- [TASK TO COMPLETE]: Find the line in the entries below that contains "- 💼 **Interned". Repeat it exactly, and every line after it through the line that contains "<!-- ExpressJS (Black Circle) -->".
--*--
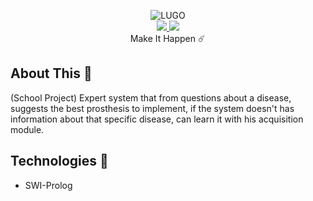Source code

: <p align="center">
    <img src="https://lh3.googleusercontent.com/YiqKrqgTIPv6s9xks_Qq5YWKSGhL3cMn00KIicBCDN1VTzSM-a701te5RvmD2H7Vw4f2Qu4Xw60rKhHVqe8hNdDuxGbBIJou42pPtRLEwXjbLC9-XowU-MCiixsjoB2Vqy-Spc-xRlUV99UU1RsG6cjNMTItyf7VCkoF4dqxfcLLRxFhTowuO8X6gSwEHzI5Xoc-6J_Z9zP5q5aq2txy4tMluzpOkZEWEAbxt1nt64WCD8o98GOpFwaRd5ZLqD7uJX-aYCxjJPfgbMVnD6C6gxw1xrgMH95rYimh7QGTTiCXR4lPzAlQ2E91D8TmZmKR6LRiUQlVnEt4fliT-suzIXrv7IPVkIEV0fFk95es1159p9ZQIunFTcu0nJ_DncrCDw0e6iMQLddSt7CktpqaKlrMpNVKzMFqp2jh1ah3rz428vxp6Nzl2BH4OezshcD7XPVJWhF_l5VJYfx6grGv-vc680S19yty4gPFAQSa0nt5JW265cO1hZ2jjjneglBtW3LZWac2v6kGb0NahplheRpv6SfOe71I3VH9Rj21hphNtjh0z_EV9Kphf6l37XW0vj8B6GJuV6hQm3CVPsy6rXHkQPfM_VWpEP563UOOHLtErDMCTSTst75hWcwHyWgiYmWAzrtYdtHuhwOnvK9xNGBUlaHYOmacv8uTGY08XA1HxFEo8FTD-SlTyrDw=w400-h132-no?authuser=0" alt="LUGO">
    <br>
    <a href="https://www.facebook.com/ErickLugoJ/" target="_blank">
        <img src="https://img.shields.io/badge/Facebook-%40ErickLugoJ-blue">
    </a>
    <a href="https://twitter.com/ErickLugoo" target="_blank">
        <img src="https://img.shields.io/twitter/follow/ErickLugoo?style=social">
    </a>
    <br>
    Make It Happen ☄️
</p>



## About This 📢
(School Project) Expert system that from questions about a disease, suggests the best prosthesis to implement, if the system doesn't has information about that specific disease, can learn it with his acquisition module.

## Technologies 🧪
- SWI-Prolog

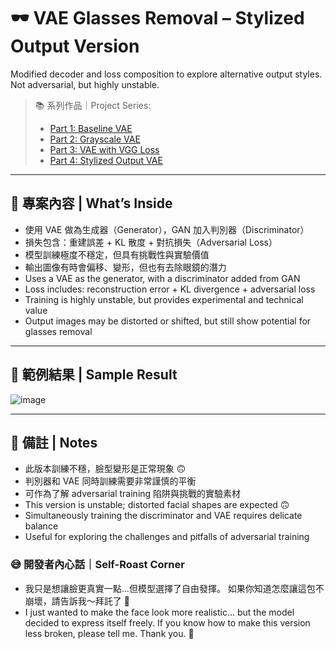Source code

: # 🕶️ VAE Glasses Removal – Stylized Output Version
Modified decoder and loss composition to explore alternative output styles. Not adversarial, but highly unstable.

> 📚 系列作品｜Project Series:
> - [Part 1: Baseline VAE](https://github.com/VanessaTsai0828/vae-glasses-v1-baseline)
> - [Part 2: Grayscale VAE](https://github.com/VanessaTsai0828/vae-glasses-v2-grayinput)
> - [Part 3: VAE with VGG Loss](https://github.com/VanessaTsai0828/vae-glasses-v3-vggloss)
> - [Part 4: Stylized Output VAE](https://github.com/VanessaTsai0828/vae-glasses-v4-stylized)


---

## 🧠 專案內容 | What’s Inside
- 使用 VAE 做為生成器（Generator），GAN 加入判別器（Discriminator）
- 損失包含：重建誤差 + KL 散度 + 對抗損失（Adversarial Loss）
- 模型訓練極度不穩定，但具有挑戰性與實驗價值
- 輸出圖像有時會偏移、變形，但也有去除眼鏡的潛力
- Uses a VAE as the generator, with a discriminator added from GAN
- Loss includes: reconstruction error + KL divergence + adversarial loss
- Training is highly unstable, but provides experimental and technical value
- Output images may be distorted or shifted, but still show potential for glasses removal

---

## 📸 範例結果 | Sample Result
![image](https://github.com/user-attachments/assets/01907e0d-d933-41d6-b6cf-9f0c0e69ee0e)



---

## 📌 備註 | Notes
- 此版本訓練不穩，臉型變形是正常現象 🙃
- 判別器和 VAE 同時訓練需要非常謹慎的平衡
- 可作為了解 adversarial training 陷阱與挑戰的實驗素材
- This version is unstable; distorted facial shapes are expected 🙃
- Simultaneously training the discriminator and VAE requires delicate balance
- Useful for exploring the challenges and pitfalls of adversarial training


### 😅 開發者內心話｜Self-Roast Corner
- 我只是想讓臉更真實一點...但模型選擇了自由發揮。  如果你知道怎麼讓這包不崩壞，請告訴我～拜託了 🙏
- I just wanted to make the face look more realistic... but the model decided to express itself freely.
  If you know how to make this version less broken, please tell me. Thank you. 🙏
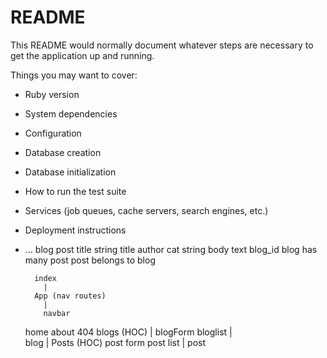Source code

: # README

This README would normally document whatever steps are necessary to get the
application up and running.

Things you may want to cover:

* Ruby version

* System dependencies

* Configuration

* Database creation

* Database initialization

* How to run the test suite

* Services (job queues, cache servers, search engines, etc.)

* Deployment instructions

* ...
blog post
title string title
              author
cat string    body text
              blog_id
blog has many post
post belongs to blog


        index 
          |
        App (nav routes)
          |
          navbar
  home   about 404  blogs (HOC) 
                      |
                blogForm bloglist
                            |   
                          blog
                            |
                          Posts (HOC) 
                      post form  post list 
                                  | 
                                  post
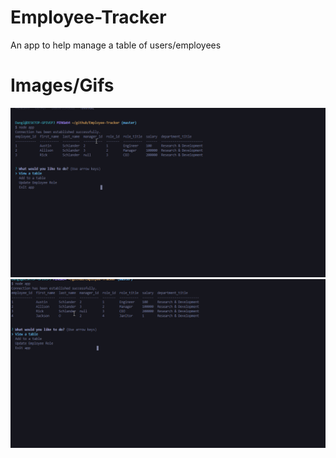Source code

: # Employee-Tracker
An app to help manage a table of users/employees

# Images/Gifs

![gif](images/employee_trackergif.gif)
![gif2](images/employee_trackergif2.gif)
--*--
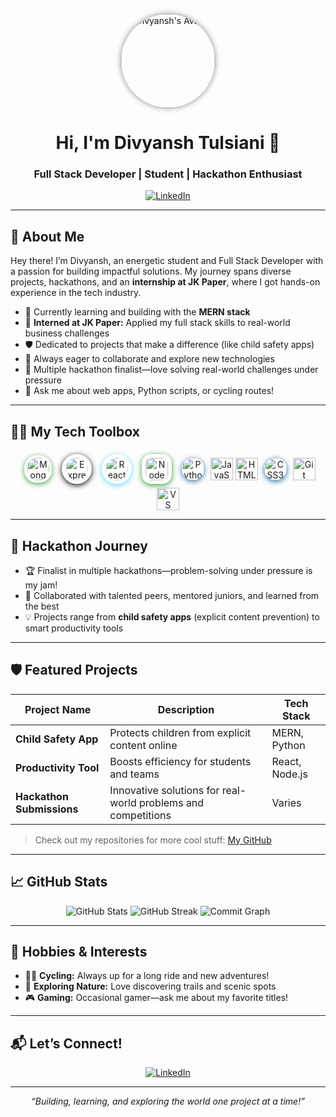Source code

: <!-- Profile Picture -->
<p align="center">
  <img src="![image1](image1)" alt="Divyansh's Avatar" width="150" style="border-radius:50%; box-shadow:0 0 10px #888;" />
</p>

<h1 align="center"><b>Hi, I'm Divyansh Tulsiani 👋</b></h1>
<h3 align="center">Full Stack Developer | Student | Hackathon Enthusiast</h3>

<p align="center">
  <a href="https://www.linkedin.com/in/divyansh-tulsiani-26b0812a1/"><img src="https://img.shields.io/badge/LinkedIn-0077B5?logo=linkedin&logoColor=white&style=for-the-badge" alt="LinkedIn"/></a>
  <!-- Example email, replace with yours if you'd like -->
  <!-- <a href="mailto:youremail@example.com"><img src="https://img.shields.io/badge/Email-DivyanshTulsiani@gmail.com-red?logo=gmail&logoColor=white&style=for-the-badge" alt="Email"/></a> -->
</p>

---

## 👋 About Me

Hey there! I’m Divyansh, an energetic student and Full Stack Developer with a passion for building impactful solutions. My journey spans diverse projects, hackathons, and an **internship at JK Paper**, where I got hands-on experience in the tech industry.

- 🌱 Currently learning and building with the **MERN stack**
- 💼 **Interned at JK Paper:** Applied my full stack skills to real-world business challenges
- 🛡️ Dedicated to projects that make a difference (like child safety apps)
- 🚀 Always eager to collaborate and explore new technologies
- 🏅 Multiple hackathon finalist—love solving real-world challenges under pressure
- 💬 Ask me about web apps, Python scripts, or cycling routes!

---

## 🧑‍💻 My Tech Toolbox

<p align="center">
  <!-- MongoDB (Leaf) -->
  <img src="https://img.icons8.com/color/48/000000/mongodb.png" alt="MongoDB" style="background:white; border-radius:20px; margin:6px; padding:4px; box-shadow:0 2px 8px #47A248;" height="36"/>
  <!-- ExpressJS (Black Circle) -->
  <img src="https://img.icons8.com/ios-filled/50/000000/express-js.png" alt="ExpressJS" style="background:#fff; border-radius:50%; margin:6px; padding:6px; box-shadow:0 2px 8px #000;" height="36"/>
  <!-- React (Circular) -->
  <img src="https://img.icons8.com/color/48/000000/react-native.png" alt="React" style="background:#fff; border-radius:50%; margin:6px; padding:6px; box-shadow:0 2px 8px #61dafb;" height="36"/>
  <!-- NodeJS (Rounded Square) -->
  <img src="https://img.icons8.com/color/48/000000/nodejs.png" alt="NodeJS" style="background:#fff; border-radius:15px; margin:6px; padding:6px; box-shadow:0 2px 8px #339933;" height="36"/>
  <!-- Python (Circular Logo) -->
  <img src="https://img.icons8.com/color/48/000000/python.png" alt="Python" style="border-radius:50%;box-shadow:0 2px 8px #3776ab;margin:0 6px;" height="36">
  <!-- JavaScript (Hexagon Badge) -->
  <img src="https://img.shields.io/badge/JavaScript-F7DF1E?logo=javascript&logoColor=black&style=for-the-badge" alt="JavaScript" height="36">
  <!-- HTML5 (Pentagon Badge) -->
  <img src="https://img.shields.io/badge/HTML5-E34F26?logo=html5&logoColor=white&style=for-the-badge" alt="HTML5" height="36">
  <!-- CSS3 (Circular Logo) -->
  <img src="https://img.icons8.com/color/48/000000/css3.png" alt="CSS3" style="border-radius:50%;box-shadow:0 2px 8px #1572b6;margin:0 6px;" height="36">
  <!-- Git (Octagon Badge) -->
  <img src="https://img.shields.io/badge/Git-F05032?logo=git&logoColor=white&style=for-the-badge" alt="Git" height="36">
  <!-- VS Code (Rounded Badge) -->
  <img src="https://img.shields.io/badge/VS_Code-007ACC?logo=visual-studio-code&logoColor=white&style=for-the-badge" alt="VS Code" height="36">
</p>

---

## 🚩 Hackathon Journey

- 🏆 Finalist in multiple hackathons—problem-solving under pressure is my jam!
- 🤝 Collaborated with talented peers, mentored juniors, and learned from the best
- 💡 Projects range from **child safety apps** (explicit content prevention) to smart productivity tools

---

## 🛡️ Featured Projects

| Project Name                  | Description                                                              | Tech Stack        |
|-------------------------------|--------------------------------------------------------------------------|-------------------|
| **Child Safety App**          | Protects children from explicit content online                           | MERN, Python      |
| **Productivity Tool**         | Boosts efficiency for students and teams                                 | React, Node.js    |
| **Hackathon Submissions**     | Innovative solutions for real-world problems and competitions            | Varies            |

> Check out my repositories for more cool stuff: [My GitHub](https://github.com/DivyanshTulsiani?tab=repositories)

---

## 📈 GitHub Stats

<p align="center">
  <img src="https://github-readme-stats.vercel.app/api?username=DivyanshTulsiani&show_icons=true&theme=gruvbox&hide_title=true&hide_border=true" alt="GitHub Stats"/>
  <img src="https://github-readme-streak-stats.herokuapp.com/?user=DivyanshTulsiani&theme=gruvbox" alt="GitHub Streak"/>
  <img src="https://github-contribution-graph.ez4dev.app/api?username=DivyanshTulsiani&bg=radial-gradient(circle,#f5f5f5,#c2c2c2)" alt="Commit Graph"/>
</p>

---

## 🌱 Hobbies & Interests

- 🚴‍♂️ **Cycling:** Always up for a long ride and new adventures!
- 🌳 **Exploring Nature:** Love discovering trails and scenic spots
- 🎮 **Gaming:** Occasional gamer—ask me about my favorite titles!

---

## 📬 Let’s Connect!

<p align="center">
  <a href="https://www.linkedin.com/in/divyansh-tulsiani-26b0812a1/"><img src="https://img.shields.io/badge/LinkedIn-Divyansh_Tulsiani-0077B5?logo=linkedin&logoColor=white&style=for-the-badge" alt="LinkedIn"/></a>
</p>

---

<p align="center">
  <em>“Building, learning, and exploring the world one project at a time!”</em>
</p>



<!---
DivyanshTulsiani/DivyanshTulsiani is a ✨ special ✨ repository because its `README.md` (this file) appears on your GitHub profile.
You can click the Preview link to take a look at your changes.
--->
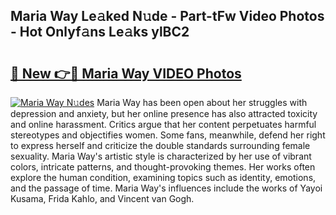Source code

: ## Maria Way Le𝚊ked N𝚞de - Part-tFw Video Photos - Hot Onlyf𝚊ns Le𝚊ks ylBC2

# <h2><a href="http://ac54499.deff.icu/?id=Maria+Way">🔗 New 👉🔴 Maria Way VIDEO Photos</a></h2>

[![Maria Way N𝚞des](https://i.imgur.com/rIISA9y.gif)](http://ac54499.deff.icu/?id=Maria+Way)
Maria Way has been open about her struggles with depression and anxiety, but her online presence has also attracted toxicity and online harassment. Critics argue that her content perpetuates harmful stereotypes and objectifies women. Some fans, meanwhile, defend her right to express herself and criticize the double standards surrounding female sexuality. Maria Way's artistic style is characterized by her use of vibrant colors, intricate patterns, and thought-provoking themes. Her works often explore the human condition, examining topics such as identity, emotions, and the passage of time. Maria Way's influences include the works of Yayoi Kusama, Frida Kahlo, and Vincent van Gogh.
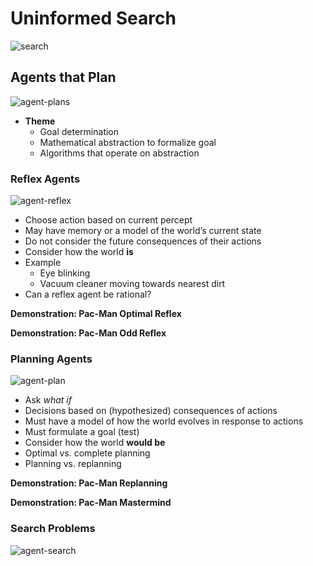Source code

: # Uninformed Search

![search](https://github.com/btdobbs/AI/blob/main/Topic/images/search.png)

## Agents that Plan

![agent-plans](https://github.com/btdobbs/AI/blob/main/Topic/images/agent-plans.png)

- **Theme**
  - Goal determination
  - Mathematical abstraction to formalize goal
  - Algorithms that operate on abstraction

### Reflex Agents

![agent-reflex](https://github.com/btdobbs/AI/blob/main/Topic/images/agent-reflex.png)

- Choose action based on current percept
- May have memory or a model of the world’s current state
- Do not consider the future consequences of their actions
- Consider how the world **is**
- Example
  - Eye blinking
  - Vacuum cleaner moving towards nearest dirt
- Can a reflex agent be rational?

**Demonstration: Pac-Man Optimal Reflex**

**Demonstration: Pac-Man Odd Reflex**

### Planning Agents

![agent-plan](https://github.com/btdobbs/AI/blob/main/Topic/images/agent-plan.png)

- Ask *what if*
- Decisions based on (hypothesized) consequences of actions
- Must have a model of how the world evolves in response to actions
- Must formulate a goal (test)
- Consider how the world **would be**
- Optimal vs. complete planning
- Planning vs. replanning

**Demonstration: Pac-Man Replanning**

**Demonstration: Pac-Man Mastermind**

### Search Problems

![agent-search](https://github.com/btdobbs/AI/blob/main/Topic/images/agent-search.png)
--*--
- [EXERCISE RESULT]:
- 💼 **Interned at JK Paper:** Applied my full stack skills to real-world business challenges
- 🛡️ Dedicated to projects that make a difference (like child safety apps)
- 🚀 Always eager to collaborate and explore new technologies
- 🏅 Multiple hackathon finalist—love solving real-world challenges under pressure
- 💬 Ask me about web apps, Python scripts, or cycling routes!

---

## 🧑‍💻 My Tech Toolbox

<p align="center">
  <!-- MongoDB (Leaf) -->
  <img src="https://img.icons8.com/color/48/000000/mongodb.png" alt="MongoDB" style="background:white; border-radius:20px; margin:6px; padding:4px; box-shadow:0 2px 8px #47A248;" height="36"/>
  <!-- ExpressJS (Black Circle) -->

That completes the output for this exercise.